→ **Description of the task**:
Copy, word for word, the lines of the entries below between the one with "a pull request." and the one with "Game with Preact", inclusive, and leave out everything else.
=== Section Start ===
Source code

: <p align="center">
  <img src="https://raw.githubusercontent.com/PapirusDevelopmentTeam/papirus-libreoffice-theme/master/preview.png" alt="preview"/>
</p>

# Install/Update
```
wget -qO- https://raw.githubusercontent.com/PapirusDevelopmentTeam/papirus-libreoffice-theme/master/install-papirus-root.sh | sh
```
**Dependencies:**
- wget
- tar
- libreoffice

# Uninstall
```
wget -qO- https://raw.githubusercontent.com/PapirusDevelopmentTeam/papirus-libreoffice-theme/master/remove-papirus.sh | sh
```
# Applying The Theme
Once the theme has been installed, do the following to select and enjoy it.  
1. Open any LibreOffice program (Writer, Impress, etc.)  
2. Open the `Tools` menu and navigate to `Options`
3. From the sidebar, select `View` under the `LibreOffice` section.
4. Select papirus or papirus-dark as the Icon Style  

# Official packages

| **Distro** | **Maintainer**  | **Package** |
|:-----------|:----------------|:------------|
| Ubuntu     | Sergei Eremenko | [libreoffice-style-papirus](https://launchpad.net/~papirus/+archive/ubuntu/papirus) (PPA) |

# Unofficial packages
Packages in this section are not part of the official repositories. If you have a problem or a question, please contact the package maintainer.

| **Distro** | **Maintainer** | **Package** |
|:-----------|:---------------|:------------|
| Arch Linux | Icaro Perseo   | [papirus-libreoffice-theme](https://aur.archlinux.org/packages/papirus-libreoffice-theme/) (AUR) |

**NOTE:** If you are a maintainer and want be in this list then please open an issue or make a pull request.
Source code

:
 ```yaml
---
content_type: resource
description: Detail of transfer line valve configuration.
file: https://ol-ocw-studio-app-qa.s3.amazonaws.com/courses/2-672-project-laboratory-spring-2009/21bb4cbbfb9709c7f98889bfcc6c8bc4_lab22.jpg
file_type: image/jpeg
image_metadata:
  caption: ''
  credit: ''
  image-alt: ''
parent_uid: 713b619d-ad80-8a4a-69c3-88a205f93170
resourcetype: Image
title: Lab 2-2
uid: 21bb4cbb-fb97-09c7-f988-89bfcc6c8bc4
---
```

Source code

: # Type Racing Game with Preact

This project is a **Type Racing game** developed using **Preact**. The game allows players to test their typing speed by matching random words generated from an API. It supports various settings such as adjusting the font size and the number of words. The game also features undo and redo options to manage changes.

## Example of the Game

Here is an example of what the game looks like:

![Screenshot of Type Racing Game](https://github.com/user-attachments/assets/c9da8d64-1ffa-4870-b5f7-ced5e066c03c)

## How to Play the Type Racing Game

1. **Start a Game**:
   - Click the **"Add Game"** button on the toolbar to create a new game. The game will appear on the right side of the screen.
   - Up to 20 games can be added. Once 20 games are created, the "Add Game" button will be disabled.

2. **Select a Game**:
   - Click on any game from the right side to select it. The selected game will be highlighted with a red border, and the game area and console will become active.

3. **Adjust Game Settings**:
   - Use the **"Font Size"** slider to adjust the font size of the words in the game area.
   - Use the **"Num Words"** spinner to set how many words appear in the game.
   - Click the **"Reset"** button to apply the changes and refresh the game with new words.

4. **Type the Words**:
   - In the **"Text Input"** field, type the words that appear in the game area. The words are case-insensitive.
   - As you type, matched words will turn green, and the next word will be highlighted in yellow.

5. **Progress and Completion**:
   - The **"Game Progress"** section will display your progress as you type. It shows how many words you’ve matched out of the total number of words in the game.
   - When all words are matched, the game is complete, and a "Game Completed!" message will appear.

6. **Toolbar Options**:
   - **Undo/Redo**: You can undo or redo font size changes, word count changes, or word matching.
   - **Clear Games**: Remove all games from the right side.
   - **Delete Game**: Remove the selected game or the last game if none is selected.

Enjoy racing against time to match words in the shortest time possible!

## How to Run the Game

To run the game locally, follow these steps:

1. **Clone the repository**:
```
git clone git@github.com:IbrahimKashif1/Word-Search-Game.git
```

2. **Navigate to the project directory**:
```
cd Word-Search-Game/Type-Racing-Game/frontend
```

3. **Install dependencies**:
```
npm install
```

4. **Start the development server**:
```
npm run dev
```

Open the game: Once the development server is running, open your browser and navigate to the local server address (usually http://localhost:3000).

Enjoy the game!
=== Section End ===
→ **Answer space**:
**NOTE:** If you are a maintainer and want be in this list then please open an issue or make a pull request.
Source code

:
 ```yaml
---
content_type: resource
description: Detail of transfer line valve configuration.
file: https://ol-ocw-studio-app-qa.s3.amazonaws.com/courses/2-672-project-laboratory-spring-2009/21bb4cbbfb9709c7f98889bfcc6c8bc4_lab22.jpg
file_type: image/jpeg
image_metadata:
  caption: ''
  credit: ''
  image-alt: ''
parent_uid: 713b619d-ad80-8a4a-69c3-88a205f93170
resourcetype: Image
title: Lab 2-2
uid: 21bb4cbb-fb97-09c7-f988-89bfcc6c8bc4
---
```

Source code

: # Type Racing Game with Preact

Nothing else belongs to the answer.